Among my choices for praise, I exclude documentaries, as well as some of the obvious choices favored by other reviewers but not me. I hated the incomprehensible mumbling and incoherent dialects in the overrated Dunkirk. Although I think Gary Oldman gave the most brilliant male performance of the year as Winston Churchill (historic, actually) in Darkest Hour, it was a movie that put me to sleep at regular intervals. So did Aaron Sorkin’s dreary, overwritten Molly’s Game, a muddle about poker, of all things—a subject that interests me about as much as a graduate course in nuclear physics. Nor do I understand what the raves are all about concerning The Florida Project, a dull, chaotic look at disenfranchised welfare kids running wild in the ugly shadows of Disney World.
Other mind-boggling critical favorites I found moronically pointless and inept include Giullermo Del Toro’s slick, silly fairy tale The Shape of Water, a fantasy about a romance between a mute girl who scrubs toilets and an Amazonian “creature from the Black Lagoon” who belongs in one, and debut director Jordan Peele’s thrill-deficient thriller Get Out, a contrived horror flick with racist overtones about a white girl who turns black men into robots, gift-wrapped in Hitchcockian camouflage to fool gullible movie critics into thinking they are watching art.
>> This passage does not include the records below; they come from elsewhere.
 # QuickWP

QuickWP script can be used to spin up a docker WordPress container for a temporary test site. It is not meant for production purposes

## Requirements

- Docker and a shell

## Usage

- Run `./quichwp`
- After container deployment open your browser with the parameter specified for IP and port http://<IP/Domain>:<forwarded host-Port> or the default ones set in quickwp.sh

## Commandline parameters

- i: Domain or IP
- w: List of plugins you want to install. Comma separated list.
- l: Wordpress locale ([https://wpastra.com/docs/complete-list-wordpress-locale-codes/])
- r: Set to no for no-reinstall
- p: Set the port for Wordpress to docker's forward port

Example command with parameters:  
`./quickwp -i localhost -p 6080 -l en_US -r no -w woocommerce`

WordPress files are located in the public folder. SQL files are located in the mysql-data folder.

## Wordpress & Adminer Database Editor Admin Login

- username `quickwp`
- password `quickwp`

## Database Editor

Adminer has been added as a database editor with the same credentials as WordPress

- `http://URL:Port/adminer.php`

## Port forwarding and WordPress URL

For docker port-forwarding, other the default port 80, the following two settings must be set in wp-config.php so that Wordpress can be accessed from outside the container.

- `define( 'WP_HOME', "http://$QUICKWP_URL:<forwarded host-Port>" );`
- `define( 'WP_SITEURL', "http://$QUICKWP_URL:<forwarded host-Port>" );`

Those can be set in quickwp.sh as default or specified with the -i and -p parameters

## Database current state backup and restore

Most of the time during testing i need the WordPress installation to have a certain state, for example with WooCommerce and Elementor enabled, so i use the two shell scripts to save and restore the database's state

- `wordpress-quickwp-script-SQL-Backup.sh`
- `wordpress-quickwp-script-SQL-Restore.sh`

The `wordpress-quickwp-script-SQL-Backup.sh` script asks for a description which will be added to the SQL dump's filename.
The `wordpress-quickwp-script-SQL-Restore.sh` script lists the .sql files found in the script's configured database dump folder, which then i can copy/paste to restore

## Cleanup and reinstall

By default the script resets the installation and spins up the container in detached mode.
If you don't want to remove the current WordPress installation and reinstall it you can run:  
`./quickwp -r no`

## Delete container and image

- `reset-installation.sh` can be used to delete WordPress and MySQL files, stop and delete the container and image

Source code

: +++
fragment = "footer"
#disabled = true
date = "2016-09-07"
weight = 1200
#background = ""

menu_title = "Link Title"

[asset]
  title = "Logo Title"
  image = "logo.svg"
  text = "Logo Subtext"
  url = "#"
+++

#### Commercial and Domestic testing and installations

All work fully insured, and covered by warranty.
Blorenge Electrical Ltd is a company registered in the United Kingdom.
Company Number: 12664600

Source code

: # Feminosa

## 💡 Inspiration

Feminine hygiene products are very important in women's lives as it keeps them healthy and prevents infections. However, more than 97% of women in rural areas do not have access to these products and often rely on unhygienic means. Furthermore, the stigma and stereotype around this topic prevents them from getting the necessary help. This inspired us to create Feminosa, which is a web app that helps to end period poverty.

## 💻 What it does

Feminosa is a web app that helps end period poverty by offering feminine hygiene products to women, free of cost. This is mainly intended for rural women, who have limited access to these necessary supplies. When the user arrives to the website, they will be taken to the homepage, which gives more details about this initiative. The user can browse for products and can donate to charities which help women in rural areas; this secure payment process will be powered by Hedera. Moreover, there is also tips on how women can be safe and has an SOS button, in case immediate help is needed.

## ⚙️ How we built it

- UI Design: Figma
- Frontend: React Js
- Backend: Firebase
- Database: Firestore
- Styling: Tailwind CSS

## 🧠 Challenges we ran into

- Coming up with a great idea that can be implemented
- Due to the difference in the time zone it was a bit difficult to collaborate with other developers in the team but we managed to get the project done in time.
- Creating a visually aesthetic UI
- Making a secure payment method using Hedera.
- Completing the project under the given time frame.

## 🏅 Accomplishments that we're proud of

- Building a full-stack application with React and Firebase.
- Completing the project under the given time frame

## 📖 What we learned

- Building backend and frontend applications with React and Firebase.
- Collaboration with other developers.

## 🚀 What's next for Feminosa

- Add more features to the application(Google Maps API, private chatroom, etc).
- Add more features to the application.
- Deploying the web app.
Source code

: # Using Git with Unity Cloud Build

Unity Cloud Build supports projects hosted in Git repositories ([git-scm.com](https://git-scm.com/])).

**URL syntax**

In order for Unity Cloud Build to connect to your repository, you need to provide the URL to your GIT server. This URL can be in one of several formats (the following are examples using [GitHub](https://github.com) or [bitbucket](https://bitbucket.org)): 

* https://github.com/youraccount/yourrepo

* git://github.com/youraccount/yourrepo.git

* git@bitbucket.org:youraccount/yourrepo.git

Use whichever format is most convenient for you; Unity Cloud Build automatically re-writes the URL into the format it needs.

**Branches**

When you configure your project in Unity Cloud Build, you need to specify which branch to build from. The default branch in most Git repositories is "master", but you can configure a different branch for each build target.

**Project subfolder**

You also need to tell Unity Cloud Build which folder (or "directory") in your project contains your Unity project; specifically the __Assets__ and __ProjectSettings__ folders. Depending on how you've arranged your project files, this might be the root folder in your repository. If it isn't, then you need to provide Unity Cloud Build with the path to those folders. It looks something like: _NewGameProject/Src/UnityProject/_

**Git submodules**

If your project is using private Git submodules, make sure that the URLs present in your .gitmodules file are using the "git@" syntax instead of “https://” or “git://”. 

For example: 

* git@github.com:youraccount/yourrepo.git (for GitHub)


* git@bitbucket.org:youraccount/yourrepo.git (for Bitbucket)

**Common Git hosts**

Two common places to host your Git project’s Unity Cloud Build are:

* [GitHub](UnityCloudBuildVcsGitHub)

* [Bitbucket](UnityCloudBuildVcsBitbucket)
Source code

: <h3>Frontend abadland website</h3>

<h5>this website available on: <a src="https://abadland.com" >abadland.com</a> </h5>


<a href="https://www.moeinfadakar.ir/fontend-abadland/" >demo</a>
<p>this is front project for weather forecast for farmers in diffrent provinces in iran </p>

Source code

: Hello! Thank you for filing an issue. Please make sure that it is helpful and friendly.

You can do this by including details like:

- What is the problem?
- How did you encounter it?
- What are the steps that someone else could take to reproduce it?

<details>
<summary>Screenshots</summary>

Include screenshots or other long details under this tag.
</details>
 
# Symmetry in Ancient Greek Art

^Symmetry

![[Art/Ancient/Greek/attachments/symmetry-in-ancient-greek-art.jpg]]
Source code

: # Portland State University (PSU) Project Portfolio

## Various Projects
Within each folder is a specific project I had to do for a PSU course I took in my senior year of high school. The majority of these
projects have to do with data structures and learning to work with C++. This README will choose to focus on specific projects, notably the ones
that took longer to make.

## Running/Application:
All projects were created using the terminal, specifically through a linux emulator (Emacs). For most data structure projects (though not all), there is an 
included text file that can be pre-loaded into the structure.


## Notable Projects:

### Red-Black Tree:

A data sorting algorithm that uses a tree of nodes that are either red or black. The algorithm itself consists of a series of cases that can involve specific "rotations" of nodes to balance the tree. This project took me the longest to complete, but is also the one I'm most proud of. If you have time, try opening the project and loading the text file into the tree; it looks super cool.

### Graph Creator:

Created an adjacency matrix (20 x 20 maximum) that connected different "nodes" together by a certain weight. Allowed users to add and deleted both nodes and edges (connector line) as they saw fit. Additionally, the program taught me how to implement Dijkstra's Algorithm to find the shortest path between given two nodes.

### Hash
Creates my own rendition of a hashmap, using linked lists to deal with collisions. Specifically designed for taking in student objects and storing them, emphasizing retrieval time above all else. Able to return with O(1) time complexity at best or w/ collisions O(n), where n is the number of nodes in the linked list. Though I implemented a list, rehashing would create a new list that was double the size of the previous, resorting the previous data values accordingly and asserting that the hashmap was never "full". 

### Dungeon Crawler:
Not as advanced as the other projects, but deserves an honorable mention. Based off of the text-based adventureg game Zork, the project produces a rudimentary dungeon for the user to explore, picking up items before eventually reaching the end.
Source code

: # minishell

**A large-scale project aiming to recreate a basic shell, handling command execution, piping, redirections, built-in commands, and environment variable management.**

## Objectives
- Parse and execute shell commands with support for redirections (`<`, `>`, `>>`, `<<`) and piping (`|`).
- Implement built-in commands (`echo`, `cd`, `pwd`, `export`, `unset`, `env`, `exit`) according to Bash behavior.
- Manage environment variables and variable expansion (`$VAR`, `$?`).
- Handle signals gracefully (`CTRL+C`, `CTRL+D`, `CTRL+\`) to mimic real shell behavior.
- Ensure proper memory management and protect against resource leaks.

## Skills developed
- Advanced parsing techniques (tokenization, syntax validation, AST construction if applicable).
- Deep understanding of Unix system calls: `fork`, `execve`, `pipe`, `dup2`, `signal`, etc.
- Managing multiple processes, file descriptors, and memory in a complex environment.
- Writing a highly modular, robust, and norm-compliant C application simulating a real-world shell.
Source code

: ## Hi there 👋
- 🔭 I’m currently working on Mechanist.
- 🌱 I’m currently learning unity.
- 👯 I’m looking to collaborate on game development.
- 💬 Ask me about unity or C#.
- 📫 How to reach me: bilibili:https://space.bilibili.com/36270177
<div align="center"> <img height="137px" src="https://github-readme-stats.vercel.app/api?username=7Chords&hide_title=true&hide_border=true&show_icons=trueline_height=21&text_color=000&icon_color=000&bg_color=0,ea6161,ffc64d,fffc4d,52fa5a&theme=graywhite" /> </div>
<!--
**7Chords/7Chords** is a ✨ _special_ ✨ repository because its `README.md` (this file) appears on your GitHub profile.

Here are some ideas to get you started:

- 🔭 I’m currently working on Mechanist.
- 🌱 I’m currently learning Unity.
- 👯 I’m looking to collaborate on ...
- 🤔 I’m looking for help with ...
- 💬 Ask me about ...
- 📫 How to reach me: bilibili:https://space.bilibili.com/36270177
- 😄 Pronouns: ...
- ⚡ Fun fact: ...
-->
Here, then are my lists for the Best and Worst Movies of 2017.
THE 10 BEST MOVIES OF 2017
The Post. At a critical time for the future of journalistic integrity, Steven Spielberg’s polished plea for the vital importance and protection of freedom of the press as guaranteed by the United States Constitution in a Democratic process couldn’t be more relevant. Meryl Streep as creative publisher Kay Graham and Tom Hanks as passionate editor Ben Bradlee, who defied the law to publish the Pentagon Papers, head a perfect ensemble cast to recreate a historic chapter in the life of the great Washington Post that led to Watergate, the impeachment of a second-rate president, and the kind of truth in journalism that changed the course of American history. In the same vein as All the President’s Men, this is an exemplary film that blends facts, suspense, and entertainment value into not only the best film of the year, but one of the best films ever made.
Call Me By Your Name. Tender, heartbreaking study of first love by Luca Guadagnino about a sensitive, inexperienced teenager’s passionate crush on an older college graduate student who is spending a six-week summer apprenticeship with the boy’s archaeologist father at the family’s villa in Northern Italy. Lush, nuanced, emotionally believable and filled with wisdom and passion, it’s a rare film about feelings instead of action, devoid of cliches and dumb dialogue.
Lady Bird. Actress Greta Gerwig’s hit debut as writer-director chronicles the keenly observed semi-autobiographical details in the painful coming-of-age years of a confused and desperate California teen with sharp insight and a fresh wit rarely found in American movies. Sealed with extraordinary performances by Saoirse Ronan as the girl who escapes the mundane by calling herself “Lady Bird,” Broadway’s Laurie Metcalf as her mother, Pulitzer-winning playwright Tracy Letts as her weak, sympathetic father, and Lucas Hedges and Call Me By Your Name breakout performer Timothee Chalamet as her boyfriend, this is a triumph on several levels at once.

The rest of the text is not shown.